A 60-yard deep ball to Allen Robinson was negated in the first half by a hands to the face penalty on Cody Whitehair. Ben Braunecker, who was wide open, dropped a pass from Trubisky near the goal line a few plays before Trubisky threw an interception in the end zone. The first half was full of drops, penalties, and generally sloppy and bad play from the Bears.

And in the third quarter, while the Bears looked to have some momentum, a wild sequence played out: Nagy tried to call timeout but didn’t before Whitehair snapped the ball to Trubisky, who ran for a three-yard touchdown. The Bears then went for two, but had to call timeout. After the timeout, Trubisky threw compete to Taylor Gabriel in the end zone, but the play was negated for a dodgy offensive pass interference flag assessed to Robinson.

So the Bears went for a PAT, but personnel confusion ensued, leading to defensive end Brent Urban dashing on to the field — despite him being the 12th Bears player on the field, leading to a five-yard penalty. Eddy Pineiro then missed the PAT, which was from 48 yards.

The Bears overcame these gaffes to beat an atrocious 2-9 New York Giants side, if only by five points. It turns out the Bears’ bad offense is better than the Giants’ bad defense. But all the sloppiness and self-inflicted mistakes do not lend themselves to an especially encouraged feeling after Sunday’s game.

 

Four-minute failures

After the Bears’ defense gave up a miraculous touchdown from Daniel Jones to Golden Tate on fourth-and-16, the Bears’ offense had one job to do: Chew up some clock and get some first downs.

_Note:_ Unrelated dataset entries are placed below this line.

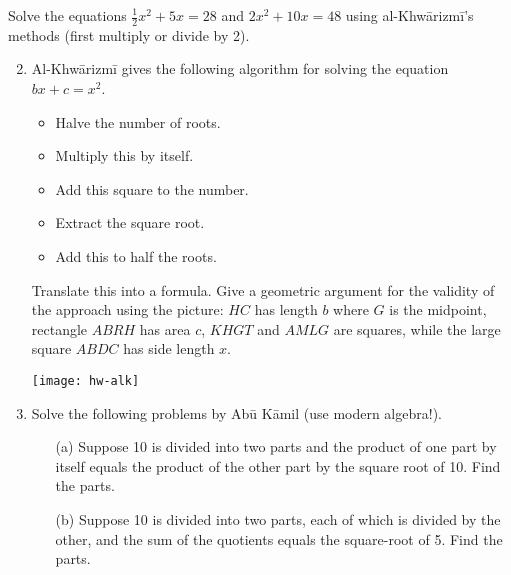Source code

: \begin{exercises}{}{}
	\exstart %
	Solve the equations $\frac 12x^2+5x=28$ and $2x^2+10x=48$ using al-Khwārizmī's methods (first multiply or divide by 2).
	  
	\begin{enumerate}\setcounter{enumi}{1}
	  \item%
	  \label{exs:alkalgebra}
	  Al-Khwārizmī gives the following algorithm for solving the equation $bx+c=x^2$.\\
	  \begin{minipage}[t]{0.6\linewidth}\vspace{0pt}
	  \begin{itemize}\itemsep0pt
	    \item Halve the number of roots.
	    \item Multiply this by itself.
	    \item Add this square to the number.
	    \item Extract the square root.
	    \item Add this to half the roots.
	  \end{itemize}
	  Translate this into a formula. Give a geometric argument for the validity of the approach using the picture: $HC$ has length $b$ where $G$ is the midpoint, rectangle $ABRH$ has area $c$, $KHGT$ and $AMLG$ are squares, while the large square $ABDC$ has side length $x$.
	  \end{minipage}
	  \hfill
	  \begin{minipage}[t]{0.39\linewidth}\vspace{0pt}
	  	\flushright
	  	\texttt{[image: hw-alk]}
	  \end{minipage}
	  
	  
	  \item%
	  Solve the following problems by Abū Kāmil (use modern algebra!).
	  \begin{itemize}
	    \item[(a)] Suppose 10 is divided into two parts and the product of one part by itself equals the product of the other part by the square root of 10. Find the parts.
	    \item[(b)] Suppose 10 is divided into two parts, each of which is divided by the other, and the sum of the quotients equals the square-root of 5. Find the parts.
	  \end{itemize}
	\end{enumerate}
\end{exercises}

David Montgomery, though, was stopped short of the line to gain on third and 1, giving the ball back to the Giants with a chance to win the game with about three and a half minutes left. A well-executed fire drill punt — on which all 11 players were substituted off the field — allowed the Bears to down the ball at the Giants’ six-yard line (thanks to a great effort by Cordarrelle Patterson). The Bears' defense steeled itself and forced a turnover on downs to seal the win.

But another reason to not feel all that good about Sunday’s game is the inability of this Bears offense to even get one first down in a four-minute situation. Make no mistake: This offense is still very much broken, and can’t manage to gain one yard for an important situational first down against one of the NFL’s worst defenses.

Season highs

Trubisky set a season high in passing yards (278) but also interceptions, with his second coming on an underthrown and ill-advised deep ball picked off by Westchester native Julian Love.

Those two interceptions left a stain on Trubisky’s day, even if it was otherwise his most productive game of the season. You’ll probably hear the Bears focus more in the coming days on the positives from Trubisky than the negatives, though, given their (correct) devotion to sticking with him as their starting quarterback through at least the end of 2019.

Robinson has been the lone bright spot on the Bears’ offense all season, and now has more yards (764) in 2019 than he had in 2018 (754). He did exactly what you’d expect a good player to do against a truly awful Giants defense, catching a 32-yard touchdown and hauling in a 49-yard deep ball by using his athleticism and savviness to dominate rookie corner Corey Ballentine.

It’s tough to feel good about many members of the Bears’ offense with an eye on 2020, but Robinson absolutely has been better than he was in 2018. The Bears should consider signing him to an extension — his contract expires after the 2020 season — to keep him in Chicago for the long haul.